Many people who are encouraging Bullock to run for the Senate cite his approval ratings. While it is true that Bullock does have a higher net-approval rating that Daines – Bullock has a +22% approval rating while Daines has a +16% approval rating according to the Morning Consult – they are not comparable. Bullock is in an executive role in a state with a Republican-controlled legislature whereas Daines is a legislator in Washington.
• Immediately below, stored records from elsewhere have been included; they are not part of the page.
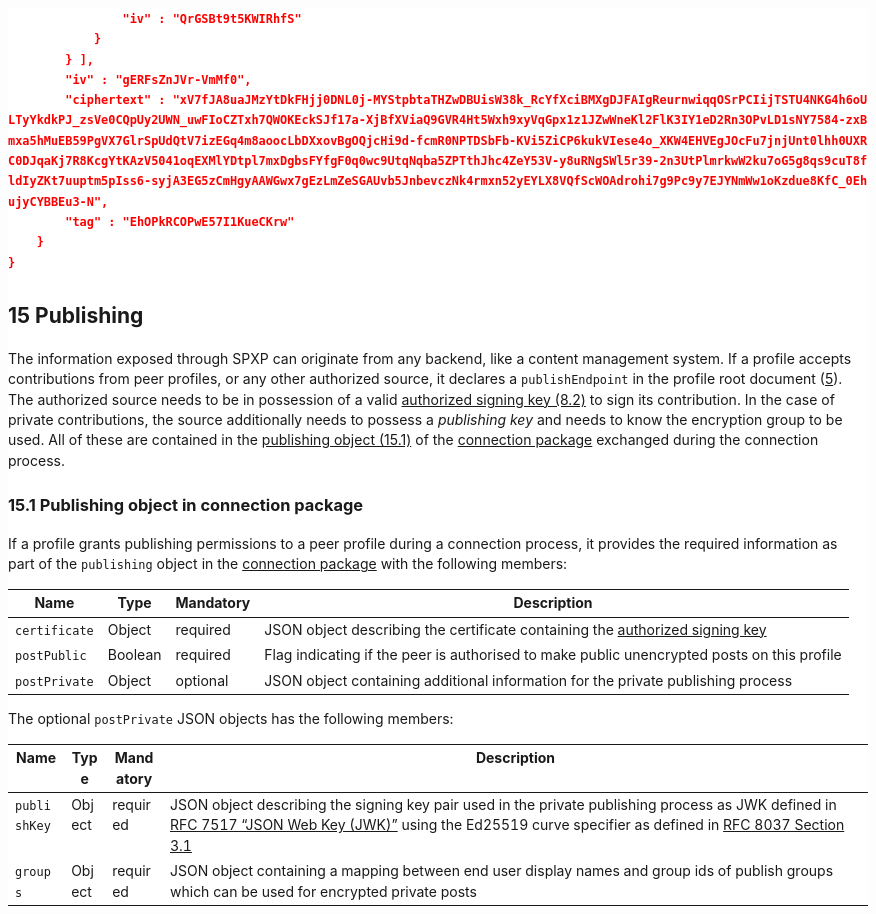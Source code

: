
 ```json
                "iv" : "QrGSBt9t5KWIRhfS"
            }
        } ],
        "iv" : "gERFsZnJVr-VmMf0",
        "ciphertext" : "xV7fJA8uaJMzYtDkFHjj0DNL0j-MYStpbtaTHZwDBUisW38k_RcYfXciBMXgDJFAIgReurnwiqqOSrPCIijTSTU4NKG4h6oULTyYkdkPJ_zsVe0CQpUy2UWN_uwFIoCZTxh7QWOKEckSJf17a-XjBfXViaQ9GVR4Ht5Wxh9xyVqGpx1z1JZwWneKl2FlK3IY1eD2Rn3OPvLD1sNY7584-zxBmxa5hMuEB59PgVX7GlrSpUdQtV7izEGq4m8aoocLbDXxovBgOQjcHi9d-fcmR0NPTDSbFb-KVi5ZiCP6kukVIese4o_XKW4EHVEgJOcFu7jnjUnt0lhh0UXRC0DJqaKj7R8KcgYtKAzV5041oqEXMlYDtpl7mxDgbsFYfgF0q0wc9UtqNqba5ZPTthJhc4ZeY53V-y8uRNgSWl5r39-2n3UtPlmrkwW2ku7oG5g8qs9cuT8fldIyZKt7uuptm5pIss6-syjA3EG5zCmHgyAAWGwx7gEzLmZeSGAUvb5JnbevczNk4rmxn52yEYLX8VQfScWOAdrohi7g9Pc9y7EJYNmWw1oKzdue8KfC_0EhujyCYBBEu3-N",
        "tag" : "EhOPkRCOPwE57I1KueCKrw"
    }
}
```

## 15 Publishing
The information exposed through SPXP can originate from any backend, like a content management system. If a profile
accepts contributions from peer profiles, or any other authorized source, it declares a `publishEndpoint` in the profile
root document ([5](#5-social-profile-root-document)).  
The authorized source needs to be in possession of a valid [authorized signing key (8.2)](#82-authorized-signing-keys)
to sign its contribution. In the case of private contributions, the source additionally needs to possess a _publishing
key_ and needs to know the encryption group to be used. All of these are contained in the [publishing object
(15.1)](#151-publishing-object-in-connection-package) of the [connection package](#143-connection-package) exchanged
during the connection process.

### 15.1 Publishing object in connection package
If a profile grants publishing permissions to a peer profile during a connection process, it provides the required
information  as part of the `publishing` object in the [connection package](#143-connection-package) with
the following  members:

| Name | Type | Mandatory | Description |
|---|---|---|---|
| `certificate` | Object | required | JSON object describing the certificate containing the [authorized signing key](#82-authorized-signing-keys) |
| `postPublic` | Boolean | required | Flag indicating if the peer is authorised to make public unencrypted posts on this profile |
| `postPrivate` | Object | optional | JSON object containing additional information for the private publishing process |

The optional `postPrivate` JSON objects has the following members:

| Name | Type | Mandatory | Description |
|---|---|---|---|
| `publishKey` | Object | required | JSON object describing the signing key pair used in the private publishing process as JWK defined in [RFC 7517 “JSON Web Key (JWK)”](https://tools.ietf.org/html/rfc7517) using the Ed25519 curve specifier as defined in [RFC 8037 Section 3.1](https://tools.ietf.org/html/rfc8037#section-3.1) |
| `groups` | Object | required | JSON object containing a mapping between end user display names and group ids of publish groups which can be used for encrypted private posts |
Some of Bullock’s policies will not be passed in Montana because he is having to work with a legislature that is completely controlled by the other party. This helps Bullock because policies that are unpopular among Republican voters are not likely to be passed in the state legislature. Another reason why approval ratings do not show that Bullock would be competitive is because the governor’s approval ratings are actually declining. When Steve Bullock was up for reelection in 2016, he had a net approval rating of +47% according to the Morning Consult. That year he was only reelected by a margin of roughly 50-46 against then-activist Greg Gianforte.
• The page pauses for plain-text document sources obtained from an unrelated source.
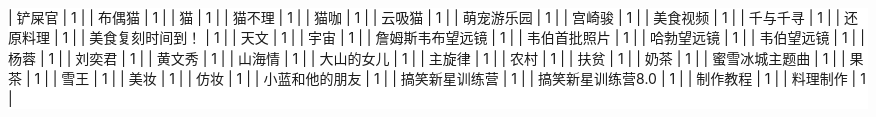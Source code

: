 | 铲屎官 | 1 |
| 布偶猫 | 1 |
| 猫 | 1 |
| 猫不理 | 1 |
| 猫咖 | 1 |
| 云吸猫 | 1 |
| 萌宠游乐园 | 1 |
| 宫崎骏 | 1 |
| 美食视频 | 1 |
| 千与千寻 | 1 |
| 还原料理 | 1 |
| 美食复刻时间到！ | 1 |
| 天文 | 1 |
| 宇宙 | 1 |
| 詹姆斯韦布望远镜 | 1 |
| 韦伯首批照片 | 1 |
| 哈勃望远镜 | 1 |
| 韦伯望远镜 | 1 |
| 杨蓉 | 1 |
| 刘奕君 | 1 |
| 黄文秀 | 1 |
| 山海情 | 1 |
| 大山的女儿 | 1 |
| 主旋律 | 1 |
| 农村 | 1 |
| 扶贫 | 1 |
| 奶茶 | 1 |
| 蜜雪冰城主题曲 | 1 |
| 果茶 | 1 |
| 雪王 | 1 |
| 美妆 | 1 |
| 仿妆 | 1 |
| 小蓝和他的朋友 | 1 |
| 搞笑新星训练营 | 1 |
| 搞笑新星训练营8.0 | 1 |
| 制作教程 | 1 |
| 料理制作 | 1 |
Steve Bullock would not only have to face an incumbent who is popular, but he will also have to contend with the fact that Senate races are more polarized than gubernatorial elections. In the 2016 Presidential election, every state with a Senate seat up chose the senator and president from the same party. This is not to say that this will happen next year, but it does mean that Bullock would face a steep challenge in taking down the incumbent while Trump carries the state easily. Even in the 2018 senate races, only one state flipped from red to blue that Clinton did not carry (Arizona) and the shift in margin was only 6 points. Compare this to Montana, where Trump won by 20 points, and it is easy to see how Bullock will face significant odds in flipping the seat.
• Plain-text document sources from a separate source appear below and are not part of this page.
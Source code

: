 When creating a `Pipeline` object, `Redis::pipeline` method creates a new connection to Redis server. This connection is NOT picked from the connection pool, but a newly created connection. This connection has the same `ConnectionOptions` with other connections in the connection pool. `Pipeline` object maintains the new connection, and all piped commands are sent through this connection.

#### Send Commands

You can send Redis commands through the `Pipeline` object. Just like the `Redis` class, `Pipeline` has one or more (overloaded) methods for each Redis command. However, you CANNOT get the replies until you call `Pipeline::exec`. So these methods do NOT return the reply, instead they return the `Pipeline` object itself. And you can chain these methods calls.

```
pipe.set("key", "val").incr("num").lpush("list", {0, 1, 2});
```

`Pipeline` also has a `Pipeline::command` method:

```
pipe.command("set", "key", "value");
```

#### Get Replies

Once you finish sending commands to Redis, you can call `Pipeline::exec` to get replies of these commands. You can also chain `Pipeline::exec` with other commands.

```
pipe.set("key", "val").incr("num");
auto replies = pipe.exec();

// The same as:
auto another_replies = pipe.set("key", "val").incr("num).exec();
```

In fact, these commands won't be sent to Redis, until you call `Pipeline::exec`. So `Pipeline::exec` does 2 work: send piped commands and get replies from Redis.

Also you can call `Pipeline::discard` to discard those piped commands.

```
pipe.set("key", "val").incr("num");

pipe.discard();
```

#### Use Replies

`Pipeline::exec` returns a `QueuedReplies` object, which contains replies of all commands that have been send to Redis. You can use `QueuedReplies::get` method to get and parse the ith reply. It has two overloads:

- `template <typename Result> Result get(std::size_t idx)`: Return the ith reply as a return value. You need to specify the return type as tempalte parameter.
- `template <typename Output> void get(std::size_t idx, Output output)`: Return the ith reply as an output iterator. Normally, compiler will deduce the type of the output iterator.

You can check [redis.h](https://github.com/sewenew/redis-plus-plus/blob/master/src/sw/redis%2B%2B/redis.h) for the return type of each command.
Another argument that is made about why Bullock should run is that Montana recently elected a Democrat to the Senate just last year. While this is true, doing a little digging in the race also shows that Jon Tester probably got lucky. Tester’s approval rating was decently high (+15% approval rating according to the Morning Consult) in the months leading up to his reelection and he raised more money than his opponent did by $14.4 million, but he only won the race against Montana Auditor Matt Rosendale by 3.5 points. Bullock’s margin in the governor race in 2016 was higher than Tester’s reelection margin despite the fact that Tester ran in a much better environment. Tester raised nearly $20 million in his reelection campaign, so imagine how much money Bullock would have to raise in order to take down one of the state’s sitting senators? He would have to raise much more money than Tester was able to raise, and the money donated to Bullock’s Senate race could be used in other seats that are much more likely to flip. Remember that Montana elected and reelected controversial representative Greg Gianforte (the person that Bullock defeated in 2016). If Gianforte is able to win reelection despite all his controversies, then how will Bullock defeat a sitting senator with no controversies? The answer is that Bullock would not be able to.
Some may question what the point of this article is. Bullock has already stated that he will not run for the senate seat. However, many have stated that Bullock is foolish for not wanting to challenge Daines for his Senate seat. In reality though, Bullock may have looked at the odds of winning the election and decided that running may be a waste of time and energy because it is not likely to flip. Senator Daines would benefit from presidential election turnout with Trump being on the ticket and overall being the incumbent with a decent approval rating in a red state. The only benefit of Bullock getting in the race would be to reduce the margin, but at what cost? Wasting financial resources on Montana is not going to be worth it when there are several better targets that will actually help Democrats take control of the senate.